* PROBLEM DESCRIPTION *
Exclude all images and print the entries below exactly.
◆ ◆ ◆ ◆ ◆ ◆ ◆
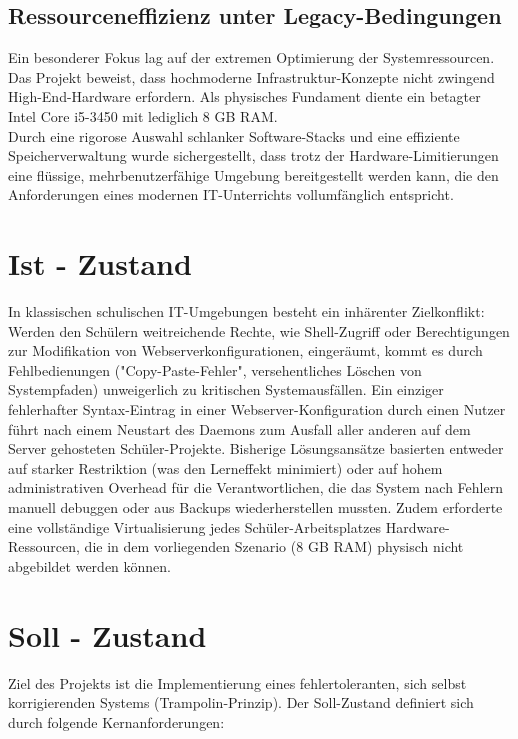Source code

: \documentclass[11pt,
a4paper,
numbers=nonperiod,
footsepline,
oneside,
numbers=noenddot,
bibliography=totoc
]{scrartcl}
\begin{document}
\subsection{Ressourceneffizienz unter Legacy-Bedingungen}
Ein besonderer Fokus lag auf der extremen Optimierung der Systemressourcen. Das Projekt beweist, dass hochmoderne Infrastruktur-Konzepte nicht zwingend High-End-Hardware erfordern. Als physisches Fundament diente ein betagter Intel Core i5-3450 mit lediglich 8 GB RAM.\\

Durch eine rigorose Auswahl schlanker Software-Stacks und eine effiziente Speicherverwaltung wurde sichergestellt, dass trotz der Hardware-Limitierungen eine flüssige, mehrbenutzerfähige Umgebung bereitgestellt werden kann, die den Anforderungen eines modernen IT-Unterrichts vollumfänglich entspricht.

\section{Ist - Zustand}
In klassischen schulischen IT-Umgebungen besteht ein inhärenter Zielkonflikt: Werden den Schülern weitreichende Rechte, wie Shell-Zugriff oder Berechtigungen zur Modifikation von Webserverkonfigurationen, eingeräumt, kommt es durch Fehlbedienungen ("Copy-Paste-Fehler", versehentliches Löschen von Systempfaden) unweigerlich zu kritischen Systemausfällen.
Ein einziger fehlerhafter Syntax-Eintrag in einer Webserver-Konfiguration durch einen Nutzer führt nach einem Neustart des Daemons zum Ausfall aller anderen auf dem Server gehosteten Schüler-Projekte.
Bisherige Lösungsansätze basierten entweder auf starker Restriktion (was den Lerneffekt minimiert) oder auf hohem administrativen Overhead für die Verantwortlichen, die das System nach Fehlern manuell debuggen oder aus Backups wiederherstellen mussten. Zudem erforderte eine vollständige Virtualisierung jedes Schüler-Arbeitsplatzes Hardware-Ressourcen, die in dem vorliegenden Szenario (8 GB RAM) physisch nicht abgebildet werden können.	
		
\section{Soll - Zustand}
Ziel des Projekts ist die Implementierung eines fehlertoleranten, sich selbst korrigierenden Systems (Trampolin-Prinzip). Der Soll-Zustand definiert sich durch folgende Kernanforderungen:
\end{document}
◆ ◆ ◆ ◆ ◆ ◆ ◆
* RESPONSE TO THE TASK *
Source code

: \documentclass[11pt,
a4paper,
numbers=nonperiod,
footsepline,
oneside,
numbers=noenddot,
bibliography=totoc
]{scrartcl}
\begin{document}
\subsection{Ressourceneffizienz unter Legacy-Bedingungen}
Ein besonderer Fokus lag auf der extremen Optimierung der Systemressourcen. Das Projekt beweist, dass hochmoderne Infrastruktur-Konzepte nicht zwingend High-End-Hardware erfordern. Als physisches Fundament diente ein betagter Intel Core i5-3450 mit lediglich 8 GB RAM.\\

Durch eine rigorose Auswahl schlanker Software-Stacks und eine effiziente Speicherverwaltung wurde sichergestellt, dass trotz der Hardware-Limitierungen eine flüssige, mehrbenutzerfähige Umgebung bereitgestellt werden kann, die den Anforderungen eines modernen IT-Unterrichts vollumfänglich entspricht.

\section{Ist - Zustand}
In klassischen schulischen IT-Umgebungen besteht ein inhärenter Zielkonflikt: Werden den Schülern weitreichende Rechte, wie Shell-Zugriff oder Berechtigungen zur Modifikation von Webserverkonfigurationen, eingeräumt, kommt es durch Fehlbedienungen ("Copy-Paste-Fehler", versehentliches Löschen von Systempfaden) unweigerlich zu kritischen Systemausfällen.
Ein einziger fehlerhafter Syntax-Eintrag in einer Webserver-Konfiguration durch einen Nutzer führt nach einem Neustart des Daemons zum Ausfall aller anderen auf dem Server gehosteten Schüler-Projekte.
Bisherige Lösungsansätze basierten entweder auf starker Restriktion (was den Lerneffekt minimiert) oder auf hohem administrativen Overhead für die Verantwortlichen, die das System nach Fehlern manuell debuggen oder aus Backups wiederherstellen mussten. Zudem erforderte eine vollständige Virtualisierung jedes Schüler-Arbeitsplatzes Hardware-Ressourcen, die in dem vorliegenden Szenario (8 GB RAM) physisch nicht abgebildet werden können.	
		
\section{Soll - Zustand}
Ziel des Projekts ist die Implementierung eines fehlertoleranten, sich selbst korrigierenden Systems (Trampolin-Prinzip). Der Soll-Zustand definiert sich durch folgende Kernanforderungen:
\end{document}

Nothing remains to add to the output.